Data listing
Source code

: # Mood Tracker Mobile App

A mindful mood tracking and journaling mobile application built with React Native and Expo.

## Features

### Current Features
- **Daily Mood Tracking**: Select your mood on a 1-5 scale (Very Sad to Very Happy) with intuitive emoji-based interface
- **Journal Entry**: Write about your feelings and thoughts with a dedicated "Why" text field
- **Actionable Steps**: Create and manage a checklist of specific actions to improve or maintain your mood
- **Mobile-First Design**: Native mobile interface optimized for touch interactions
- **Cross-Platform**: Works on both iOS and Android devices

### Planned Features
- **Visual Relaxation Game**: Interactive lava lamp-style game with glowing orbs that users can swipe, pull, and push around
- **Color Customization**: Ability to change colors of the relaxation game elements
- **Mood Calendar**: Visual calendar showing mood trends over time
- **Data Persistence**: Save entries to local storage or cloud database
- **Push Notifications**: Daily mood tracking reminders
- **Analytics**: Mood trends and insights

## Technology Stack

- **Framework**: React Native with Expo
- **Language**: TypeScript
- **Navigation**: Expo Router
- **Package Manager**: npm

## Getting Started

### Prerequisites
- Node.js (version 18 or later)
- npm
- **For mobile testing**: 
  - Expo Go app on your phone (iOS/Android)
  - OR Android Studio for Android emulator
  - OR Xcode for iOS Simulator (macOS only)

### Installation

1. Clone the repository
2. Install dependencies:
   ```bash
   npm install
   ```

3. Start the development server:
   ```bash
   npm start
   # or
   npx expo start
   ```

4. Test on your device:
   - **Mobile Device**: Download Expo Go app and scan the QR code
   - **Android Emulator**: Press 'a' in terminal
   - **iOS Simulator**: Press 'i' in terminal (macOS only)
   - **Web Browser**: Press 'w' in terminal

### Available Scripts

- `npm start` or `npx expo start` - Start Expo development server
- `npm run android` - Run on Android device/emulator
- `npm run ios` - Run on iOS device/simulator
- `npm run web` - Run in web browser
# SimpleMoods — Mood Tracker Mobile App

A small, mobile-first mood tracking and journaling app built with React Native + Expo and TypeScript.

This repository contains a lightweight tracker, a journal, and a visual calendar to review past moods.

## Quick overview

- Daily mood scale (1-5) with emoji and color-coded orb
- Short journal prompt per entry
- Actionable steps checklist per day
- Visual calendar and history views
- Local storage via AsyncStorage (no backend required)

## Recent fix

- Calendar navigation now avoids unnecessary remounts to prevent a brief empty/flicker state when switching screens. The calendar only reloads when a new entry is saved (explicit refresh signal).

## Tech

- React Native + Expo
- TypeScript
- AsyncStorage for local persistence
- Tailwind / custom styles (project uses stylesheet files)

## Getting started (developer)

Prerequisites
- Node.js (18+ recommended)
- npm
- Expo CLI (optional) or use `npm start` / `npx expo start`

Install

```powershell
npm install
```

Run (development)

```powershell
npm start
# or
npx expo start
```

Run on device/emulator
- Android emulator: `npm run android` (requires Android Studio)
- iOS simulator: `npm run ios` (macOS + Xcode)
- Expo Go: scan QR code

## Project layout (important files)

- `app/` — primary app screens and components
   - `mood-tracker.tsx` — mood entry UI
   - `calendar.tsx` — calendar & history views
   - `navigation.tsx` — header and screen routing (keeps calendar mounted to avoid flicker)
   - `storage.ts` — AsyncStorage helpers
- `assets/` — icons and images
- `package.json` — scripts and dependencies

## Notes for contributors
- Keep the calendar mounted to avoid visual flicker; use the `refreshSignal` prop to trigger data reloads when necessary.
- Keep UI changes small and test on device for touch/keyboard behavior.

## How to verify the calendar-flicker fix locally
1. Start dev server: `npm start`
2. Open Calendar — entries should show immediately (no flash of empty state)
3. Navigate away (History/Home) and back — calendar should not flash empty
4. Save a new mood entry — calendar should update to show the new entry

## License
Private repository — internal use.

Requirement
The records are above. How many lines in them contain the word "Daily"? Give the number alone.

Result of the exercise
3